Unless you are an accountant by trade, it's likely you'll need some outside guidance and insight as you start and grow your company.

Your business success depends on many factors. Managing your money well and understanding your finances are two of the most critical.

Unless you are an accountant by trade, it’s likely you’ll need some outside guidance and insight as you start and grow your company.

Getting help from an accountant can benefit your business in a number of ways:

• An accountant can inform you of legitimate ways to reduce your tax liability.

• An accountant can ensure you’re aware of reporting requirements and deadlines. (If you’re not in compliance, you might have to pay fines.)

• An accountant can assist you in filing your taxes (saving you time and sparing you headaches).

• An accountant can provide suggestions that might help you run your business more profitably. 

Just as when you contract any other type of professional to help you move your business forward, you should be choosy when selecting an accountant.

According to Bruce Mitchell, SCORE mentor and chairman of SCORE’s Lake of the Ozarks Chapter, “Your first step should be to build a short list of accountants that you would consider ‘partnering’ with, because that’s exactly what you are doing by hiring a business accountant.”

Mitchell suggests your list only include accountants and accounting firms that meet the following criteria:

• They have experience in your line of business.

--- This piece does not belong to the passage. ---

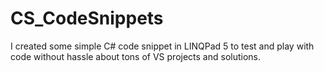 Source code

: # CS_CodeSnippets
I created some simple C# code snippet in LINQPad 5 to test and play with code without hassle about tons of VS projects and solutions.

• They reside in your state and/or city.

• They come highly recommended by someone or some source that you trust.

• They are large enough to handle your business requirements in a timely manner, BUT not too large to get to know you and your business on a personal level.

• They do tax work as well as weekly/monthly/quarterly/yearly reporting, according to acceptable accounting practices. 

“From this short list, you should set up interview meetings with each. For the interviews, you should develop a list of items you wish to judge each candidate by,” explains Mitchell. “Also apply a simple grading scheme to give candidates a score of 1-3 or 1-5 for each criterion. Include ‘price for service’ among the judging criteria, but don’t make it the number one factor when deciding on which accountant to hire. After all interviews are completed and all grading is reviewed, your top choices should be apparent.”

If you need help creating your list of potential accountants, consider asking your local SCORE chapter or chamber of commerce for names of reputable professionals within your community.